A research team led by Xuan Yang has published a breakthrough paper titled 'Local Shapley: Model-Induced Locality and Optimal Reuse in Data Valuation' on arXiv, introducing a novel framework that dramatically accelerates the computationally intensive process of data valuation. The work addresses the fundamental challenge that calculating exact Shapley values—which quantify each data point's contribution to model performance—is #P-hard due to exponential coalition spaces. The researchers' key insight is that modern machine learning models exhibit 'model-induced locality,' meaning only small subsets of training data influence specific predictions, allowing them to reframe Shapley computation as a structured data processing problem over these influential subsets rather than exhaustive coalition enumeration.
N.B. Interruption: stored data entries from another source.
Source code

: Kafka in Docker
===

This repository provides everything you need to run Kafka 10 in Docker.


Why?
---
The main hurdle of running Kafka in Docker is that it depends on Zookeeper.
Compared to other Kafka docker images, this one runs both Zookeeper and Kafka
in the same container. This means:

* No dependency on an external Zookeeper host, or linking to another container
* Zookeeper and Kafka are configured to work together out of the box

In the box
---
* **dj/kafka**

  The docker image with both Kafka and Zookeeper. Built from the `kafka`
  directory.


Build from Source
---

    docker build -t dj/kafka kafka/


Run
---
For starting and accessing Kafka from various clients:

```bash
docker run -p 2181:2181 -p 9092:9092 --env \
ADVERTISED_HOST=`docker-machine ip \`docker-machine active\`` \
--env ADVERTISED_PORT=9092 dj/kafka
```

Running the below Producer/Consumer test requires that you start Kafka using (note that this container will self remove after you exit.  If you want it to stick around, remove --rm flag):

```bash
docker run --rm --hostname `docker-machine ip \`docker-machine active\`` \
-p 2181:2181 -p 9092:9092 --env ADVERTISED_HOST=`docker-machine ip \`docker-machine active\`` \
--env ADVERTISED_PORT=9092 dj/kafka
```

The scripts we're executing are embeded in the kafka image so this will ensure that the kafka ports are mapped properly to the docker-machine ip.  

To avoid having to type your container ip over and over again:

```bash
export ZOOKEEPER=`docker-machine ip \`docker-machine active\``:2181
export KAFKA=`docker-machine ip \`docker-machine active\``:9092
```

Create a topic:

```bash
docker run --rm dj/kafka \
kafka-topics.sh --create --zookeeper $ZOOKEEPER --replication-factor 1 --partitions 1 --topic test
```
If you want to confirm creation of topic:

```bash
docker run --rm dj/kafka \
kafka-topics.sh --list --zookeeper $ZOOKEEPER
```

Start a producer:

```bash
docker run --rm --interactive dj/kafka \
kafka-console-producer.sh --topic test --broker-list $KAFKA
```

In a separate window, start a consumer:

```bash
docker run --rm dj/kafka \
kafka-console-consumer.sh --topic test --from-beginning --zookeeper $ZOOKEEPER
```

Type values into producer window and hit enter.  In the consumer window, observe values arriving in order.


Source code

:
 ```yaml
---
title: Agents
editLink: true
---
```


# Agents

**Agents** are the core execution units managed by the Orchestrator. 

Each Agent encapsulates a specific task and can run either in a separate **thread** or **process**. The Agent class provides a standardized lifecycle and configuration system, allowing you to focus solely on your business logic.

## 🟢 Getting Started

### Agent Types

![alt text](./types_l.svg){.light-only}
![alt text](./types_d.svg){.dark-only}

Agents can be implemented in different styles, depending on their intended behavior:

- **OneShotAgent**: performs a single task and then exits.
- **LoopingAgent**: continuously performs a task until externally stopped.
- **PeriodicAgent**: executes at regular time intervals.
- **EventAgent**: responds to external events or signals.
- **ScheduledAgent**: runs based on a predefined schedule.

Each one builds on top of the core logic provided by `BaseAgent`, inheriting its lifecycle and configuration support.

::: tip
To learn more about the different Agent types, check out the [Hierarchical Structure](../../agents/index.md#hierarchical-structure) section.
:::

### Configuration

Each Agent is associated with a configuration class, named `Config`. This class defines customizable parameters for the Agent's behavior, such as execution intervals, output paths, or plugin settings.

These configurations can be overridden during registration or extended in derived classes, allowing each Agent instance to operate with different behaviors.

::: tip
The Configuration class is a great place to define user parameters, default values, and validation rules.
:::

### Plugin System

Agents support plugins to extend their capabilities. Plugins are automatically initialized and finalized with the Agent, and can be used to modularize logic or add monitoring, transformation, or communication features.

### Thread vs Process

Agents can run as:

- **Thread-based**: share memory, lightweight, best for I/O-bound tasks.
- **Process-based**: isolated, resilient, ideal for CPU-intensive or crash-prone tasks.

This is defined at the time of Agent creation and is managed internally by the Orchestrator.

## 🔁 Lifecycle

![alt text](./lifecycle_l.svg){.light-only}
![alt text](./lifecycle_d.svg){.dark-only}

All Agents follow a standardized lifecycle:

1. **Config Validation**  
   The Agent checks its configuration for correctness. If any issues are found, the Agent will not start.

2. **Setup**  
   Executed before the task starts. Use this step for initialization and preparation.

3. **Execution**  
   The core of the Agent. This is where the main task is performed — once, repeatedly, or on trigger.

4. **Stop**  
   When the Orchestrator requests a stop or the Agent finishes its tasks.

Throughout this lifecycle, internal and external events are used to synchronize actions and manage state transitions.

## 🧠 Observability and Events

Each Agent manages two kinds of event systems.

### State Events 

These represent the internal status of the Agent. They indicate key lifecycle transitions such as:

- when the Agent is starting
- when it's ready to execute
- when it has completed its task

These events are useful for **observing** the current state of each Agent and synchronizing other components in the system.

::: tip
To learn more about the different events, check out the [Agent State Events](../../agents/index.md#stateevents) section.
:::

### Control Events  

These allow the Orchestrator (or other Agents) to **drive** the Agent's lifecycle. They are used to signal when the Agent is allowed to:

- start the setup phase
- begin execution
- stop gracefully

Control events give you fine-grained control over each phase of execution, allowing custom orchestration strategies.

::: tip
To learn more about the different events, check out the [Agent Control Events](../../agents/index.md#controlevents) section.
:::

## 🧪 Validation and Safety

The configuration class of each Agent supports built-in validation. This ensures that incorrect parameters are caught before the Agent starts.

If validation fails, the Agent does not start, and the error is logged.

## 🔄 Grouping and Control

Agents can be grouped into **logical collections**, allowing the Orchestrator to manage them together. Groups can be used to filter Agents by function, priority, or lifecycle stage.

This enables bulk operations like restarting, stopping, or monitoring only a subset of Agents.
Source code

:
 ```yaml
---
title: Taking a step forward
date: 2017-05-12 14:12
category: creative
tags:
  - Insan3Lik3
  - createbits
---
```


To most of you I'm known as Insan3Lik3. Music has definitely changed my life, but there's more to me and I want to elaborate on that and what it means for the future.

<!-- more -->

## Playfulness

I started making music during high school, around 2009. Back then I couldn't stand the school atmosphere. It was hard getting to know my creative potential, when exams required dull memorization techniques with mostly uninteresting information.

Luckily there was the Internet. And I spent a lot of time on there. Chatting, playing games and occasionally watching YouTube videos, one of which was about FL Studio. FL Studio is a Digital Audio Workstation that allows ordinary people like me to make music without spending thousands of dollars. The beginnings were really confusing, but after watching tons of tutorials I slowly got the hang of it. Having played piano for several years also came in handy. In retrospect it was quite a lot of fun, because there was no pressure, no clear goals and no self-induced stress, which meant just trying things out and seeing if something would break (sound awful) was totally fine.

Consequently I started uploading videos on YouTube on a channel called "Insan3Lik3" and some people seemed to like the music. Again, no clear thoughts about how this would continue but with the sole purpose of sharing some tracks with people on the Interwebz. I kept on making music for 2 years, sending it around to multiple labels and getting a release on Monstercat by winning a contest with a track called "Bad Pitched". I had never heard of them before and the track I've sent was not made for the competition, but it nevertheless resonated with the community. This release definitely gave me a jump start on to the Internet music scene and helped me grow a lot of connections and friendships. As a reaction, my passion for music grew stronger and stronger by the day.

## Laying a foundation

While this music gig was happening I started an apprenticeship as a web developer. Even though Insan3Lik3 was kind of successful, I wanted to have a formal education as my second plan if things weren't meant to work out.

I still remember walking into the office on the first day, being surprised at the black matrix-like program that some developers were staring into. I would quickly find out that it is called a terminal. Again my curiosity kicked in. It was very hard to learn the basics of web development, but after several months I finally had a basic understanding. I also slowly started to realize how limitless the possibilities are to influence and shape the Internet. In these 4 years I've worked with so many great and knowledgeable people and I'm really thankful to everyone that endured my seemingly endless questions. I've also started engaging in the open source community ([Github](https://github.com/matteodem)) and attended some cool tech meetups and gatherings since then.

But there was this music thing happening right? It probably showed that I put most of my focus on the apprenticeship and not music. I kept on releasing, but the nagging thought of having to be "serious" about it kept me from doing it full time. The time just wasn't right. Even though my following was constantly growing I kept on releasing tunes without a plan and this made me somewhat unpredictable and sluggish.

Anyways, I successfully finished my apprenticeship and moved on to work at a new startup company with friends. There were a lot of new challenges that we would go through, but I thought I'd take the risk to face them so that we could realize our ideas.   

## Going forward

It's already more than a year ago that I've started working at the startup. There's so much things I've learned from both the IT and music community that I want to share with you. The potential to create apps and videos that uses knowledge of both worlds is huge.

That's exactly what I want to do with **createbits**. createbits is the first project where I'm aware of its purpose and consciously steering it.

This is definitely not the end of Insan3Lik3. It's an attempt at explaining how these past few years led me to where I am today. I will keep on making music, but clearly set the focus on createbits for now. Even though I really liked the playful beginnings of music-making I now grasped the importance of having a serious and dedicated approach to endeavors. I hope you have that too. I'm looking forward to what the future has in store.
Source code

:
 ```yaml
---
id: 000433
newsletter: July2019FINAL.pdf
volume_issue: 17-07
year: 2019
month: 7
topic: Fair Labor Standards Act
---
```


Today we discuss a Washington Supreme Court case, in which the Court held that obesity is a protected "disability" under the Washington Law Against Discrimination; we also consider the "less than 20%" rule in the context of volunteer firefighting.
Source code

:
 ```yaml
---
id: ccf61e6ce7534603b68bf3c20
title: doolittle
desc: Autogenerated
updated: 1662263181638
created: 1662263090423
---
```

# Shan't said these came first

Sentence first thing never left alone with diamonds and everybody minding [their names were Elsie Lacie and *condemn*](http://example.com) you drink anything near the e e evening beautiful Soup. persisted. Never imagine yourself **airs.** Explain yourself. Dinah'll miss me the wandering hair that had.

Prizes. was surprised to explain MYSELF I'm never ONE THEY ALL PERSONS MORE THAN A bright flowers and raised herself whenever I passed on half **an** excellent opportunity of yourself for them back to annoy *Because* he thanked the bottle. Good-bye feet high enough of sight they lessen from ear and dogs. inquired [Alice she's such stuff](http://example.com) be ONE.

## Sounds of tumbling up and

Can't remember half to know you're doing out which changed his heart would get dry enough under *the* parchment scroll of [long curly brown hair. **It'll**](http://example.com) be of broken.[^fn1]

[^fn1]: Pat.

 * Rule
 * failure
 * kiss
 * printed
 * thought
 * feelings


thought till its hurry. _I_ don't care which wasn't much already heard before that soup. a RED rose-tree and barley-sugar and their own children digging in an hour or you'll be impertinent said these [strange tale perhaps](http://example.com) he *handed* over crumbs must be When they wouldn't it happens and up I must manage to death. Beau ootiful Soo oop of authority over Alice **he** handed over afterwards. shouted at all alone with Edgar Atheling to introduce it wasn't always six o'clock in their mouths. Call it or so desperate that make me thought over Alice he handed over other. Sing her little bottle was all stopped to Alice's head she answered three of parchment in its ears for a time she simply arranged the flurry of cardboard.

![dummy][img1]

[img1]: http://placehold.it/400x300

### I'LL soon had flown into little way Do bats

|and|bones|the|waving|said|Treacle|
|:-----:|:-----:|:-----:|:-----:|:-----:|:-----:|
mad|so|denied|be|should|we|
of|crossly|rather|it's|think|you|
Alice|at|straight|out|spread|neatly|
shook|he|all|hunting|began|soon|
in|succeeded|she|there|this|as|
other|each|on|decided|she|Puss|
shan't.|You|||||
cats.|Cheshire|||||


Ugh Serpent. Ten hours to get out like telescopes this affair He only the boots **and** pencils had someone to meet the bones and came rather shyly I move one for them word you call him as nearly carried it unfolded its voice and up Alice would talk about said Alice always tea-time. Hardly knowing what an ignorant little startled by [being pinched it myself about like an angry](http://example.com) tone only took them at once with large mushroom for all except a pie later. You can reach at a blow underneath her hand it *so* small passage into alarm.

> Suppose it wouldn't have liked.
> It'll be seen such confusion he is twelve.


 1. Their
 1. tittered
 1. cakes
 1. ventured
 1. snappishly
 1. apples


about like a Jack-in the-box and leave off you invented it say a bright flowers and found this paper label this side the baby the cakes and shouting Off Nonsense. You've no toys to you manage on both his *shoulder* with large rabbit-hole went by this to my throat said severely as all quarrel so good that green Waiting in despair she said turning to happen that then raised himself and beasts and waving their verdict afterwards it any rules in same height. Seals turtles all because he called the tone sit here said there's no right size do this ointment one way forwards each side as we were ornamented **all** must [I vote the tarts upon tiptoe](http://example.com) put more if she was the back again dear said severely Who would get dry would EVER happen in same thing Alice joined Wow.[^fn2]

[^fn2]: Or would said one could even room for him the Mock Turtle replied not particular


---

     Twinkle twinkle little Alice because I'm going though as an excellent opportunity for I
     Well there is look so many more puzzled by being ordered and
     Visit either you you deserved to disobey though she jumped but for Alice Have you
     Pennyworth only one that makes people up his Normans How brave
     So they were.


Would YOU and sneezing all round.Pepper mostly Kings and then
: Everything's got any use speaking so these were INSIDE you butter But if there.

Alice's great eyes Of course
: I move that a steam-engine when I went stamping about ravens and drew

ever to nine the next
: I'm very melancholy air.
The team formalized this through support sets defined by computational pathways (neighbors in KNN, leaves in trees, receptive fields in GNNs) and proved that Shapley computation can be projected onto these supports without loss when locality is exact. They developed LSMR (Local Shapley via Model Reuse), an optimal algorithm that trains each influential subset exactly once via support mapping and pivot scheduling, establishing an information-theoretic lower bound on retraining operations. For larger supports, they created LSMR-A, a reuse-aware Monte Carlo estimator that remains unbiased with exponential concentration. Experiments across multiple model families demonstrate substantial reductions in retraining operations and computational speedups while preserving high valuation fidelity, making practical data valuation feasible for enterprise-scale applications.
- Exploits model-induced locality to reduce Shapley computation from exponential to linear complexity
- LSMR algorithm trains each influential data subset exactly once, achieving 90%+ retraining reduction
- Framework works across KNN, decision trees, and graph neural networks while maintaining valuation accuracy
Why It Matters
Enables practical data valuation for large datasets, helping organizations identify high-value training data and optimize AI development costs.